● **Task item**:
Which lines below contain the word "about"? Copy each of them.

* * * * * * *

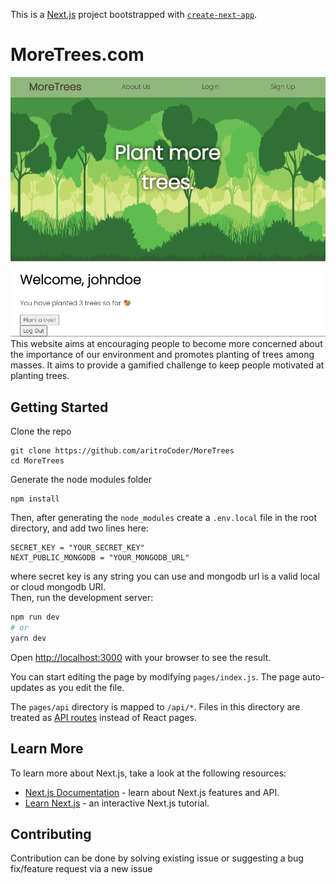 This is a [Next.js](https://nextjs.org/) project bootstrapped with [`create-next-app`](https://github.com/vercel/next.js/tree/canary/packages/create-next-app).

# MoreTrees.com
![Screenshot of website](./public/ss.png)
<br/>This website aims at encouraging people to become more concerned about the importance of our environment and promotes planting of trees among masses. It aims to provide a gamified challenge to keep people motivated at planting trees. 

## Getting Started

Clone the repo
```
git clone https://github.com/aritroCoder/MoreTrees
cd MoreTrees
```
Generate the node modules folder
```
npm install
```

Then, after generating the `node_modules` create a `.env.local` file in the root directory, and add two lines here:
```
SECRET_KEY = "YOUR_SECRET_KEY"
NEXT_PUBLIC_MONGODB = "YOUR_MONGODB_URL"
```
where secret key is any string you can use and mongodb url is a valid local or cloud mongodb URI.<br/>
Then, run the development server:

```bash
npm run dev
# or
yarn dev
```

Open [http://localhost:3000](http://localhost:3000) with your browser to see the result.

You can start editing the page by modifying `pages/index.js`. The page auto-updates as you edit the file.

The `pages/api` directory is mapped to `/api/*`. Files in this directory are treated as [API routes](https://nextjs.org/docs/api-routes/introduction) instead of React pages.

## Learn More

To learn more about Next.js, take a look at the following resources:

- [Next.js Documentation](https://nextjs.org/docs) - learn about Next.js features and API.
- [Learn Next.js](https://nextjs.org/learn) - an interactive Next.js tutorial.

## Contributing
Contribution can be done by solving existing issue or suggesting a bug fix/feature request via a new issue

* * * * * * *

● **The answer**:
<br/>This website aims at encouraging people to become more concerned about the importance of our environment and promotes planting of trees among masses. It aims to provide a gamified challenge to keep people motivated at planting trees. 
To learn more about Next.js, take a look at the following resources:
- [Next.js Documentation](https://nextjs.org/docs) - learn about Next.js features and API.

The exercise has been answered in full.